Given entries »

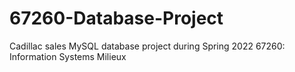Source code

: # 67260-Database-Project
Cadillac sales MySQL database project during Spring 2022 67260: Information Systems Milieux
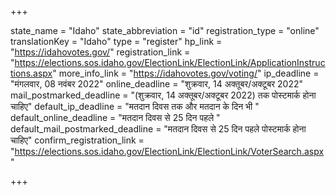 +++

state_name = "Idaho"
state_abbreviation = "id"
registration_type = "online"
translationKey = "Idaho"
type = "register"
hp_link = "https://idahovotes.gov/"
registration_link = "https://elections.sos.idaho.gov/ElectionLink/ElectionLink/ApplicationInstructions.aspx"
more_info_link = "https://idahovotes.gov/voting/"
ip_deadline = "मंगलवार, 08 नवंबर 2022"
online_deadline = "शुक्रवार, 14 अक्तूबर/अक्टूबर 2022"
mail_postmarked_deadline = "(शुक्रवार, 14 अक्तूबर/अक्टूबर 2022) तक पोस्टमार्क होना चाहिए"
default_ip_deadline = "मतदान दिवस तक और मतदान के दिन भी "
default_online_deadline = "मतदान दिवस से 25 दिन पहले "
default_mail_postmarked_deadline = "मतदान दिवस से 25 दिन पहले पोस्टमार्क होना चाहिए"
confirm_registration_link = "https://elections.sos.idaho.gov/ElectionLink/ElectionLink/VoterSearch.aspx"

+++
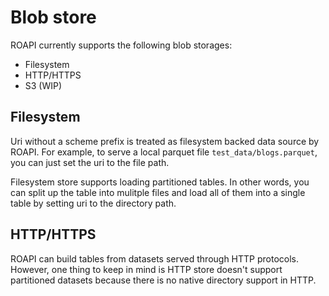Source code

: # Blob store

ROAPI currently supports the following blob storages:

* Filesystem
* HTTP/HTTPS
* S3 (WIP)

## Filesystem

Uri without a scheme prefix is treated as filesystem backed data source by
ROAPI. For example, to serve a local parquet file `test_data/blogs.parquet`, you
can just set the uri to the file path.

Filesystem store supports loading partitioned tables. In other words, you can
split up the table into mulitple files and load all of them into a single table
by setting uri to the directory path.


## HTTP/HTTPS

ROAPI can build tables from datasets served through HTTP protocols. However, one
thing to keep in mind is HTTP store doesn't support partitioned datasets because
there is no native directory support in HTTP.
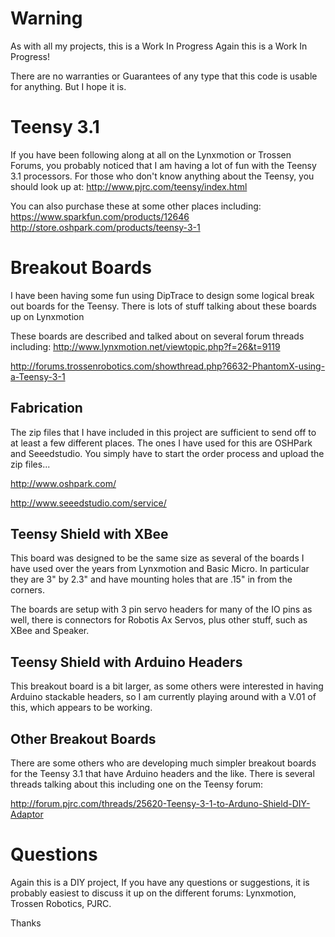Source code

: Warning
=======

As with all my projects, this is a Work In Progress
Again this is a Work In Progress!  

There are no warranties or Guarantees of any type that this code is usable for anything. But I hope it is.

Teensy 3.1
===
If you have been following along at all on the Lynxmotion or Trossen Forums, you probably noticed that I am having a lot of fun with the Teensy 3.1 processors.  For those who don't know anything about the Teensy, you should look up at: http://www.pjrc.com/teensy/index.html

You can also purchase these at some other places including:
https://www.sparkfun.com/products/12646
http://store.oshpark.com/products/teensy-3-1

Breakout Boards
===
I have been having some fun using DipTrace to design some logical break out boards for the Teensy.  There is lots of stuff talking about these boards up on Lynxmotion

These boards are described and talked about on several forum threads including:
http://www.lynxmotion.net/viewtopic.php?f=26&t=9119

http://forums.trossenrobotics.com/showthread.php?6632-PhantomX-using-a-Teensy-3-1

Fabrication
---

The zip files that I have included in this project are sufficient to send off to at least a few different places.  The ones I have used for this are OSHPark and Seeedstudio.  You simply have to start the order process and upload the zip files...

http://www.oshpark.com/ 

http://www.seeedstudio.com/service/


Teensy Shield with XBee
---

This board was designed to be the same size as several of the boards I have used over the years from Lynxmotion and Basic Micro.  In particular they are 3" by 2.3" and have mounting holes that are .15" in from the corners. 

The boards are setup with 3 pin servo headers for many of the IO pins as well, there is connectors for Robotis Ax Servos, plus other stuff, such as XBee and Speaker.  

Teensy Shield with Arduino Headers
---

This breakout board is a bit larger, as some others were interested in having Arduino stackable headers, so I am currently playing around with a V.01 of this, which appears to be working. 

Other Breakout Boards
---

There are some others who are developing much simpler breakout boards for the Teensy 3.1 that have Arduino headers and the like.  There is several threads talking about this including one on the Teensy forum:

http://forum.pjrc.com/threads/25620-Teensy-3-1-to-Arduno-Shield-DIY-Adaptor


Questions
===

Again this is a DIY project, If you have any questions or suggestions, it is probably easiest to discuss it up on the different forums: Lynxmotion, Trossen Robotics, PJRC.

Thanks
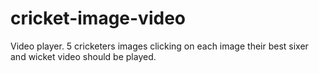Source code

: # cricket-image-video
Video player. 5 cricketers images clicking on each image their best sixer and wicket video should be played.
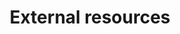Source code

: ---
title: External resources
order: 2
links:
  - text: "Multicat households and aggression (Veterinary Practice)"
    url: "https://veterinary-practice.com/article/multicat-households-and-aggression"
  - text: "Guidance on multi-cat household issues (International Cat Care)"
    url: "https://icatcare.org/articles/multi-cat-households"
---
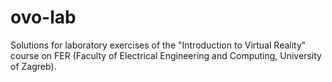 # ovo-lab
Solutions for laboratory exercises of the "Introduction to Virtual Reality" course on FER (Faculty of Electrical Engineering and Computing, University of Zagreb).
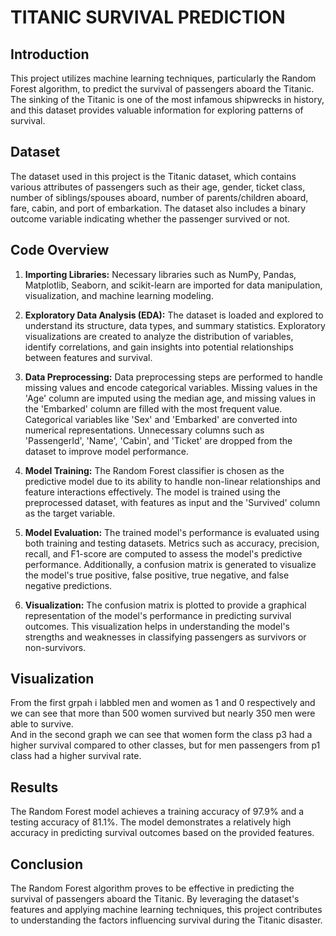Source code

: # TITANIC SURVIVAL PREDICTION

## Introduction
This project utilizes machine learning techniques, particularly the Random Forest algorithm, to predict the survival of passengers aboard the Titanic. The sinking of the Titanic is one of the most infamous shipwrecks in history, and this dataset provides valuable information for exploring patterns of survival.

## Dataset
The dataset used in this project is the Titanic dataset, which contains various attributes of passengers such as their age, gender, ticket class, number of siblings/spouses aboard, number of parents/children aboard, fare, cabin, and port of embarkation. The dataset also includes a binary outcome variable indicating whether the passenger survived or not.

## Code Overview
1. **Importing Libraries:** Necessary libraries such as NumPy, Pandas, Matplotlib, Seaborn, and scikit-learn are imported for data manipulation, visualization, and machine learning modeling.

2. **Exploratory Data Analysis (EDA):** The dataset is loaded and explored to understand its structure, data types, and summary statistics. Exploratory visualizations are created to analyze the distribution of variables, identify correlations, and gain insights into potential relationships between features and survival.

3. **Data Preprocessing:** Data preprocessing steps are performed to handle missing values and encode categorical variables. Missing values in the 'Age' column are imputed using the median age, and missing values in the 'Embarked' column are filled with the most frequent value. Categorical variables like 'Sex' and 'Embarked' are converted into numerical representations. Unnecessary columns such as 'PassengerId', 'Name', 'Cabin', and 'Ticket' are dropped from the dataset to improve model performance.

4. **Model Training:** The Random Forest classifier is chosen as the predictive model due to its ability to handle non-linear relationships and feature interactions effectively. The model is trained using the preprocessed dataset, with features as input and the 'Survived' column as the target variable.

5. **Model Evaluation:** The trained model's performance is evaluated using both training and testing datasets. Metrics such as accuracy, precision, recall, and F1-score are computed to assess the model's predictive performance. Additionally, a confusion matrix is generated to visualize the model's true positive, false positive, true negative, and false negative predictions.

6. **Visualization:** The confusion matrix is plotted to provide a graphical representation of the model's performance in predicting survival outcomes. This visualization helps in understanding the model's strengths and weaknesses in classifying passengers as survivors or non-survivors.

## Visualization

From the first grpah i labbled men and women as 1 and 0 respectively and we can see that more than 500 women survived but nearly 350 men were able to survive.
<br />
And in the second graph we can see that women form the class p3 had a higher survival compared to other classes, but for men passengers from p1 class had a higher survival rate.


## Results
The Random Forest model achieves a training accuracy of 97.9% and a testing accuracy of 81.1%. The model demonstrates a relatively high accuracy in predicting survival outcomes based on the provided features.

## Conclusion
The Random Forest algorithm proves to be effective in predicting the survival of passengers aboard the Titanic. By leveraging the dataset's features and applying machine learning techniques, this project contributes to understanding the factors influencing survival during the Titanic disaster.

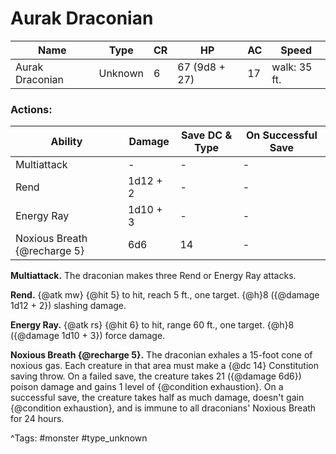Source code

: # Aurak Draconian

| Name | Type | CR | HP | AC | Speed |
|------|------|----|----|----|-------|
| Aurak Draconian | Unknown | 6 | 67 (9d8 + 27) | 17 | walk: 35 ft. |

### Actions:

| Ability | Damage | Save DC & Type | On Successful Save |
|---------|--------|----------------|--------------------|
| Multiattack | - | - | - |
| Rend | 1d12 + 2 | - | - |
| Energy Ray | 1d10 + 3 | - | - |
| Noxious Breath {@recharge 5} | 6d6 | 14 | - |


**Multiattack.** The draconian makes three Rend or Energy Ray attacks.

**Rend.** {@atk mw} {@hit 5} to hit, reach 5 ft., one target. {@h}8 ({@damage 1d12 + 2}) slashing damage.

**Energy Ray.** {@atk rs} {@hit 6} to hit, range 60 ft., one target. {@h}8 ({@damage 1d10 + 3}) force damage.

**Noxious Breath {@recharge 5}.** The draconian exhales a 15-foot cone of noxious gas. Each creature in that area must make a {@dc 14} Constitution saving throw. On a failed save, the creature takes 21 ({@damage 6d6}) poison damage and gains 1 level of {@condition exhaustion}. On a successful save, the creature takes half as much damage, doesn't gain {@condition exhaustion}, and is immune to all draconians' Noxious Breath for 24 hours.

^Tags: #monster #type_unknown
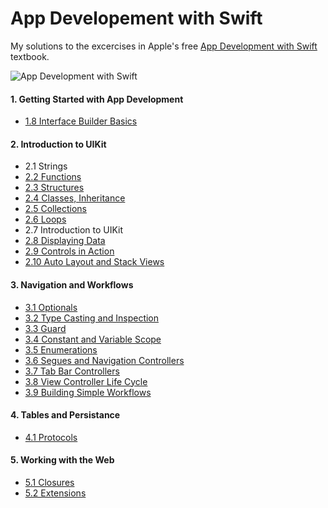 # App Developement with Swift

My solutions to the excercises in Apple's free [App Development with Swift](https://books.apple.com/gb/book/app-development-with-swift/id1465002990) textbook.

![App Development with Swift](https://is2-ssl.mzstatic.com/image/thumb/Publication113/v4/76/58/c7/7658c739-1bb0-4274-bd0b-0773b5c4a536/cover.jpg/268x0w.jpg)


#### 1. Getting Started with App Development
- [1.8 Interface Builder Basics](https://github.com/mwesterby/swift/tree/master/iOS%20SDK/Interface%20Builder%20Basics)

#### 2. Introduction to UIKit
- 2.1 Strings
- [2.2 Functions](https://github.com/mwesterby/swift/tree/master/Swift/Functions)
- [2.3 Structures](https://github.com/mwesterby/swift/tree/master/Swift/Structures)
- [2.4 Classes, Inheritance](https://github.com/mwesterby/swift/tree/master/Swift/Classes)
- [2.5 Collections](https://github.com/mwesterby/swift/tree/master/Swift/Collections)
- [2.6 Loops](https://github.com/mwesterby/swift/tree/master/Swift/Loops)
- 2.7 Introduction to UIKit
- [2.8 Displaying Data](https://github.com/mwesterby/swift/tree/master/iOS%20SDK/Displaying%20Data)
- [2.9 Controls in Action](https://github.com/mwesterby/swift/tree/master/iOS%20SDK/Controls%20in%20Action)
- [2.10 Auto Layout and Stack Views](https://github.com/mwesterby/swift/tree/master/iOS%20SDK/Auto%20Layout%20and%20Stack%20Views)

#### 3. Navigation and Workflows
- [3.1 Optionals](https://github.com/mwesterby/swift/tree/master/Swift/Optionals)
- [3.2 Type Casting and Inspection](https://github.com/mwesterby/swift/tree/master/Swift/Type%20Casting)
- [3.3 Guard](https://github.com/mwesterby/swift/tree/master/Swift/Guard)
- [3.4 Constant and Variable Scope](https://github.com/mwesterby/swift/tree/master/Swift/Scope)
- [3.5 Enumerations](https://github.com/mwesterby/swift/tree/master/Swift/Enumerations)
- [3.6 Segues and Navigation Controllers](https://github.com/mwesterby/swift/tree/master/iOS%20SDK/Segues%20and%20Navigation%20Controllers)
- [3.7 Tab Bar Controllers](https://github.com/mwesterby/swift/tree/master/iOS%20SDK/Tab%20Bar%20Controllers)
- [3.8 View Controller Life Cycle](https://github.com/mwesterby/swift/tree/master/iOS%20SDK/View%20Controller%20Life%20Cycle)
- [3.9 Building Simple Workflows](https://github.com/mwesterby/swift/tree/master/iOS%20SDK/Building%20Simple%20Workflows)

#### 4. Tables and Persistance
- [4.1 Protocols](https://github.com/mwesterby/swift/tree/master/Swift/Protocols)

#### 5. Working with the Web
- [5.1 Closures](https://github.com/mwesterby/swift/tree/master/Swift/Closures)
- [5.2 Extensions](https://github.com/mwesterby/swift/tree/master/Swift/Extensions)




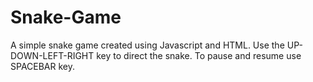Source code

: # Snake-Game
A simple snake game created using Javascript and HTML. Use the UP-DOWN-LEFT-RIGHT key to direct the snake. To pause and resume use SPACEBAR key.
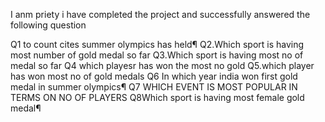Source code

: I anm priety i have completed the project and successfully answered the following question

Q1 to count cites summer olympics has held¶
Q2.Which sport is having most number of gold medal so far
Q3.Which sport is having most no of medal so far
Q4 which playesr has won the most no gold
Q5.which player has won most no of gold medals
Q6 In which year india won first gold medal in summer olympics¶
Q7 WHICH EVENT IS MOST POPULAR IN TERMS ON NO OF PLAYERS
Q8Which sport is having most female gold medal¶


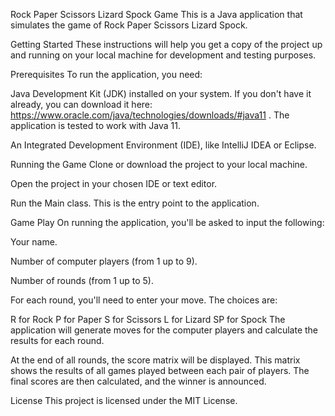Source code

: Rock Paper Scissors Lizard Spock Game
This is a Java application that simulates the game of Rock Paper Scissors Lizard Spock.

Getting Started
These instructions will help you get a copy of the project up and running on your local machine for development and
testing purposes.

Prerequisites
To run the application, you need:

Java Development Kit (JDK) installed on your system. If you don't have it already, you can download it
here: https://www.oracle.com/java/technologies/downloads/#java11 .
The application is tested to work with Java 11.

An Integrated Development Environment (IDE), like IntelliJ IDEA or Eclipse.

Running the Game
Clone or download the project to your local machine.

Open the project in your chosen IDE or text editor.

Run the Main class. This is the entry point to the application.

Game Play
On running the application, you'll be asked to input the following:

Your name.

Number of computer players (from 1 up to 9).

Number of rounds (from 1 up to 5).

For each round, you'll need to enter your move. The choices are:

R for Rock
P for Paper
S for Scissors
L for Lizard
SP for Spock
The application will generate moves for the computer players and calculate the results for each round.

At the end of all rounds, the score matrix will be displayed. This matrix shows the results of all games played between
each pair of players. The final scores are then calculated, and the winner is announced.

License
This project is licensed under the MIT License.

Directions » From the listing above, repeat only the lines between the line containing "दिन पहले पोस्टमार्क" and the line containing "https://www.sparkfun.com/products/12646", those two included. Pictures are not part of the copy.

Solution to this problem »
default_mail_postmarked_deadline = "मतदान दिवस से 25 दिन पहले पोस्टमार्क होना चाहिए"
confirm_registration_link = "https://elections.sos.idaho.gov/ElectionLink/ElectionLink/VoterSearch.aspx"

+++
Source code

: # Blob store

ROAPI currently supports the following blob storages:

* Filesystem
* HTTP/HTTPS
* S3 (WIP)

## Filesystem

Uri without a scheme prefix is treated as filesystem backed data source by
ROAPI. For example, to serve a local parquet file `test_data/blogs.parquet`, you
can just set the uri to the file path.

Filesystem store supports loading partitioned tables. In other words, you can
split up the table into mulitple files and load all of them into a single table
by setting uri to the directory path.


## HTTP/HTTPS

ROAPI can build tables from datasets served through HTTP protocols. However, one
thing to keep in mind is HTTP store doesn't support partitioned datasets because
there is no native directory support in HTTP.
Source code

: Warning
=======

As with all my projects, this is a Work In Progress
Again this is a Work In Progress!  

There are no warranties or Guarantees of any type that this code is usable for anything. But I hope it is.

Teensy 3.1
===
If you have been following along at all on the Lynxmotion or Trossen Forums, you probably noticed that I am having a lot of fun with the Teensy 3.1 processors.  For those who don't know anything about the Teensy, you should look up at: http://www.pjrc.com/teensy/index.html

You can also purchase these at some other places including:
https://www.sparkfun.com/products/12646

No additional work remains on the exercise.